El misterio de los donjuanes atípicos y feos: Stendhal, Byron y Toulouse-Lautrec

En tiempos en que se miran con lupa los juegos de seducción masculina, y a casi cuatro siglos de la creación del mito del Don Juan, recordamos las andanzas de tres creadores que tenían todo en contra y conquistaron a muchas mujeres

Ahora que la seducción masculina se mira bajo la lente del posible acoso y las reglas del juego de la seducción han cambiado, es posible que los donjuanes sean una especie en vías de extinción, al encajar en la llamada “masculinidad tóxica”. ¿Podremos mirar con ojos nuevos a este arquetipo? Un clásico es el hombre seductor y libertino llamado Don Juan, cuya figura se atribuye a Tirso de Molina, en la obra El burlador de Sevilla y convidado de piedra, de 1630. Por extensión, los donjuanes son hombres que despliegan su artillería conquistadora cuando identifican a una posible nueva amante; se muestran atentos, cariñosos y elocuentes. Una vez que consiguen subyugar a la mujer que suscitaba su deseo, pierden el interés y pasan a una nueva conquista. Es un personaje que ha trascendido épocas, movimientos literarios e influido en otros autores, que van del Don Juan, de Molière, pasando por Las amistades peligrosas, con el vizconde de Valmot, de Choderlos de Laclos; hasta Don Juan Tenorio, de José Zorrilla, y el Don Giovanni, de Mozart.

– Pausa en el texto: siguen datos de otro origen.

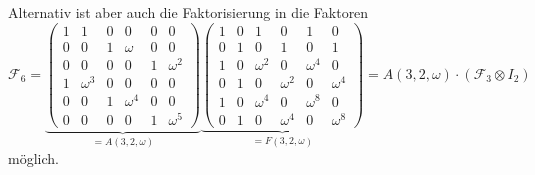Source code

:Alternativ ist aber auch die Faktorisierung in die Faktoren
\[
\mathscr{F}_6
=
\underbrace{
\left(\begin{array}{cc|cc|cc}
1&       1&0&       0&0&       0\\
0&       0&1&  \omega&0&       0\\
0&       0&0&       0&1&\omega^2\\
\hline
1&\omega^3&0&       0&0&       0\\
0&       0&1&\omega^4&0&       0\\
0&       0&0&       0&1&\omega^5
\end{array}\right)
}_{\displaystyle =A(3,2,\omega)}
\underbrace{
\left(\begin{array}{cc|cc|cc}
1&0&       1&       0&       1&       0\\
0&1&       0&       1&       0&       1\\
\hline
1&0&\omega^2&       0&\omega^4&       0\\
0&1&       0&\omega^2&       0&\omega^4\\
\hline
1&0&\omega^4&       0&\omega^8&       0\\
0&1&       0&\omega^4&       0&\omega^8
\end{array}\right)
}_{\displaystyle =F(3,2,\omega)}
=
A(3,2,\omega)  
\cdot
(\mathscr{F}_3\otimes I_2)
\]
möglich.

%
%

Se dice que el triunfo en el amor está reservado a los más atractivos, pero hay tres hombres que no solo desmitificaron esta idea, sino que ganaron fama de donjuanes, aunque ninguno de ellos parecía destinado a serlo. El primero era cojo, el poeta inglés Lord Byron, de cuya muerte se cumplen doscientos años este 2024; el segundo tenía las piernas muy cortas, el pintor francés Henry de Toulouse-Lautrec; y el tercero era feo, el escritor francés Stendhal. Tres hombres que tenían muchas cosas en contra como donjuanes, pero a cuyos encantos se rindieron varias mujeres.

Don Juan Toulouse-Lautrec

El pintor francés Henry Toulouse-Lautrec. /Foto de Wikipedia

La luz del amanecer era como una señal secreta en el barrio parisino de Montmartre, en la segunda mitad del siglo XIX. Los últimos clientes de los burdeles más bohemios salían tambaleándose, borrachos, y las puertas se cerraban tras ellos con discreta rapidez. En el interior, las prostitutas comenzaban a quitarse sus trajes coloridos, las esponjadas enaguas de bailar can can, y se soltaban unas a otras los lazos de los corpiños que enjaulaban sus cuerpos.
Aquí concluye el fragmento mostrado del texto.